The foodgrain production was estimated to touch 135 million tonne, an all-time high, and a jump of 9% from last year, the minister said, hoping higher output would lead to lower prices.
The output is 3.7% higher than the 131.3 million tonnes in 2011-12, the previous record, under the UPA government .
“(This is) the result of policies, hard work of farmers and good weather,” Singh said, revealing the first of the four quarterly estimates.
The big boost is expected in pulses that have roiled household budgets because of scarcity and high prices. With an expected harvest of 8.7 million tonne, kharif pulses would see a 57% rise over last year.

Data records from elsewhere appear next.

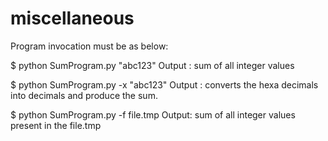 # miscellaneous

Program invocation must be as below:

$ python SumProgram.py "abc123"
Output :  sum of all integer values

$ python SumProgram.py -x "abc123"
Output : converts the hexa decimals into decimals and produce the sum.

$ python SumProgram.py -f file.tmp
Output:  sum of all integer values present in the file.tmp
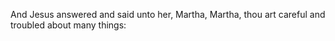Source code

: And Jesus answered and said unto her, Martha, Martha, thou art careful and troubled about many things:
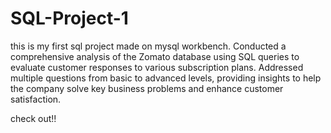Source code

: # SQL-Project-1
this is my first sql project made on mysql workbench.
Conducted a comprehensive analysis of the Zomato database using SQL queries to evaluate customer responses to
various subscription plans. Addressed multiple questions from basic to advanced levels, providing insights to help
the company solve key business problems and enhance customer satisfaction.

check out!!
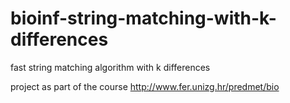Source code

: bioinf-string-matching-with-k-differences
=========================================

fast string matching algorithm with k differences

project as part of the course
http://www.fer.unizg.hr/predmet/bio
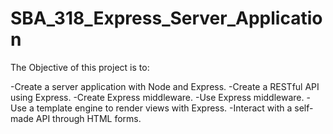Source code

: # SBA_318_Express_Server_Application

The Objective of this project is to: 

-Create a server application with Node and Express.
-Create a RESTful API using Express.
-Create Express middleware.
-Use Express middleware.
-Use a template engine to render views with Express.
-Interact with a self-made API through HTML forms.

This is 1.6 million tonne more than the record output of 2010-11.
Summer crops account for slightly more than half of the country’s total production. If rains are adequate, the overall economy gets a boost. Higher farm incomes push up rural sales of most consumer items -- from gold to cars.
When the harvest is good, nearly half of all the television sets and motorcycles are sold in the countryside, important to keep the manufacturing sector going.
Two policy decisions aided a shift to food crops, especially pulses. The government offered higher minimum support prices for pulses that also act as a floor price for private traders.
The government will also buy large amounts of pulses from farmers and hold them in reserve. These measures are aimed at giving cultivators a ready market.
Farmers sowed 4% more area than what is considered normal for summer.
Sugarcane output, however, is estimated to be lower at 305.24 million tonne from 352.16 million tonne last year.
The south-west monsoon -- vital because 60% of farms don’t have irrigation facilities -- has been normal or surplus in 88% of the country’s total area. Overall, the rain has been 5% below average.
The turnaround in harvest comes after two years of crippling drought. In 2014 and 2015, the rains were deficient by 12% and 14%, leading to widespread rural distress.